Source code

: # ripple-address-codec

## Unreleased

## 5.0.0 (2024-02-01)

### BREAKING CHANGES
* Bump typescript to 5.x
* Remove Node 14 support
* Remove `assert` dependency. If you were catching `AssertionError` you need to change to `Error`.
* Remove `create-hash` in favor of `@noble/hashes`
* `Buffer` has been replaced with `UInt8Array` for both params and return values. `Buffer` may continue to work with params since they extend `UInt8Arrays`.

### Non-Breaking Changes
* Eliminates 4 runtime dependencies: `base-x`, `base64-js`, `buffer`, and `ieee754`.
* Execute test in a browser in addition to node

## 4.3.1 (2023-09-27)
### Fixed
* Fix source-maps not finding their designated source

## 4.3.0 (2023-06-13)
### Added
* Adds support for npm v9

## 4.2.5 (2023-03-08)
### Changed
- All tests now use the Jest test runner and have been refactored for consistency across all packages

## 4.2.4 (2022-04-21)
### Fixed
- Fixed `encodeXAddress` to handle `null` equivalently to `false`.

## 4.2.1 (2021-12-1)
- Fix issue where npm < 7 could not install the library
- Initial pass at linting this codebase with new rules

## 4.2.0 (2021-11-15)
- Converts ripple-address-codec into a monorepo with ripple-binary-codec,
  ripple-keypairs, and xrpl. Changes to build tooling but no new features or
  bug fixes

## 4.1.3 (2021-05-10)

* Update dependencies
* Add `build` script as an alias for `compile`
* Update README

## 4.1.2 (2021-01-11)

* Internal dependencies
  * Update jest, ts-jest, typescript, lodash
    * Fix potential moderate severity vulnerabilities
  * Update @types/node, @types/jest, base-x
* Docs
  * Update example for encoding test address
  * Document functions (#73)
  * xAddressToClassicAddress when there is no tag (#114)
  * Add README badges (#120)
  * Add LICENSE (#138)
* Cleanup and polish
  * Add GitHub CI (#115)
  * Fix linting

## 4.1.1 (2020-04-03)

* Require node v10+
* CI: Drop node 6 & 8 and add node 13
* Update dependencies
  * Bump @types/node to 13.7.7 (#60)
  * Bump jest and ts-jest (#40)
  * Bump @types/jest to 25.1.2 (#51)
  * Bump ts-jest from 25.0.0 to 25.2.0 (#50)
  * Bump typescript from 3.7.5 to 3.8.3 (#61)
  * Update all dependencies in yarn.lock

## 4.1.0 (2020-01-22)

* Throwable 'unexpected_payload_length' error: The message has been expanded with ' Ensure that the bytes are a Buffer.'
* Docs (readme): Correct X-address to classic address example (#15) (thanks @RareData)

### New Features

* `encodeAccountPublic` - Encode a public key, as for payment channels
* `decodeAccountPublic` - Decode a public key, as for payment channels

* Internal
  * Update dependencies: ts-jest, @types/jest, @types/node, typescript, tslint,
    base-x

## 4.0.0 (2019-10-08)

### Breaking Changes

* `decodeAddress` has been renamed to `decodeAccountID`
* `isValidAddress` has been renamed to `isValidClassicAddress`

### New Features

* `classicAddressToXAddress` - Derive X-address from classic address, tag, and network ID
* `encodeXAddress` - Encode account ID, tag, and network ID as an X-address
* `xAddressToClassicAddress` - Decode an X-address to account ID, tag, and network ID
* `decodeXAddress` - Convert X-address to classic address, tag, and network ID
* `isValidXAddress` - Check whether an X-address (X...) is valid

--- What is required ---
Using the exact wording, transcribe all the records above.

--- Exercise result ---
Source code

: # ripple-address-codec

## Unreleased

## 5.0.0 (2024-02-01)

### BREAKING CHANGES
* Bump typescript to 5.x
* Remove Node 14 support
* Remove `assert` dependency. If you were catching `AssertionError` you need to change to `Error`.
* Remove `create-hash` in favor of `@noble/hashes`
* `Buffer` has been replaced with `UInt8Array` for both params and return values. `Buffer` may continue to work with params since they extend `UInt8Arrays`.

### Non-Breaking Changes
* Eliminates 4 runtime dependencies: `base-x`, `base64-js`, `buffer`, and `ieee754`.
* Execute test in a browser in addition to node

## 4.3.1 (2023-09-27)
### Fixed
* Fix source-maps not finding their designated source

## 4.3.0 (2023-06-13)
### Added
* Adds support for npm v9

## 4.2.5 (2023-03-08)
### Changed
- All tests now use the Jest test runner and have been refactored for consistency across all packages

## 4.2.4 (2022-04-21)
### Fixed
- Fixed `encodeXAddress` to handle `null` equivalently to `false`.

## 4.2.1 (2021-12-1)
- Fix issue where npm < 7 could not install the library
- Initial pass at linting this codebase with new rules

## 4.2.0 (2021-11-15)
- Converts ripple-address-codec into a monorepo with ripple-binary-codec,
  ripple-keypairs, and xrpl. Changes to build tooling but no new features or
  bug fixes

## 4.1.3 (2021-05-10)

* Update dependencies
* Add `build` script as an alias for `compile`
* Update README

## 4.1.2 (2021-01-11)

* Internal dependencies
  * Update jest, ts-jest, typescript, lodash
    * Fix potential moderate severity vulnerabilities
  * Update @types/node, @types/jest, base-x
* Docs
  * Update example for encoding test address
  * Document functions (#73)
  * xAddressToClassicAddress when there is no tag (#114)
  * Add README badges (#120)
  * Add LICENSE (#138)
* Cleanup and polish
  * Add GitHub CI (#115)
  * Fix linting

## 4.1.1 (2020-04-03)

* Require node v10+
* CI: Drop node 6 & 8 and add node 13
* Update dependencies
  * Bump @types/node to 13.7.7 (#60)
  * Bump jest and ts-jest (#40)
  * Bump @types/jest to 25.1.2 (#51)
  * Bump ts-jest from 25.0.0 to 25.2.0 (#50)
  * Bump typescript from 3.7.5 to 3.8.3 (#61)
  * Update all dependencies in yarn.lock

## 4.1.0 (2020-01-22)

* Throwable 'unexpected_payload_length' error: The message has been expanded with ' Ensure that the bytes are a Buffer.'
* Docs (readme): Correct X-address to classic address example (#15) (thanks @RareData)

### New Features

* `encodeAccountPublic` - Encode a public key, as for payment channels
* `decodeAccountPublic` - Decode a public key, as for payment channels

* Internal
  * Update dependencies: ts-jest, @types/jest, @types/node, typescript, tslint,
    base-x

## 4.0.0 (2019-10-08)

### Breaking Changes

* `decodeAddress` has been renamed to `decodeAccountID`
* `isValidAddress` has been renamed to `isValidClassicAddress`

### New Features

* `classicAddressToXAddress` - Derive X-address from classic address, tag, and network ID
* `encodeXAddress` - Encode account ID, tag, and network ID as an X-address
* `xAddressToClassicAddress` - Decode an X-address to account ID, tag, and network ID
* `decodeXAddress` - Convert X-address to classic address, tag, and network ID
* `isValidXAddress` - Check whether an X-address (X...) is valid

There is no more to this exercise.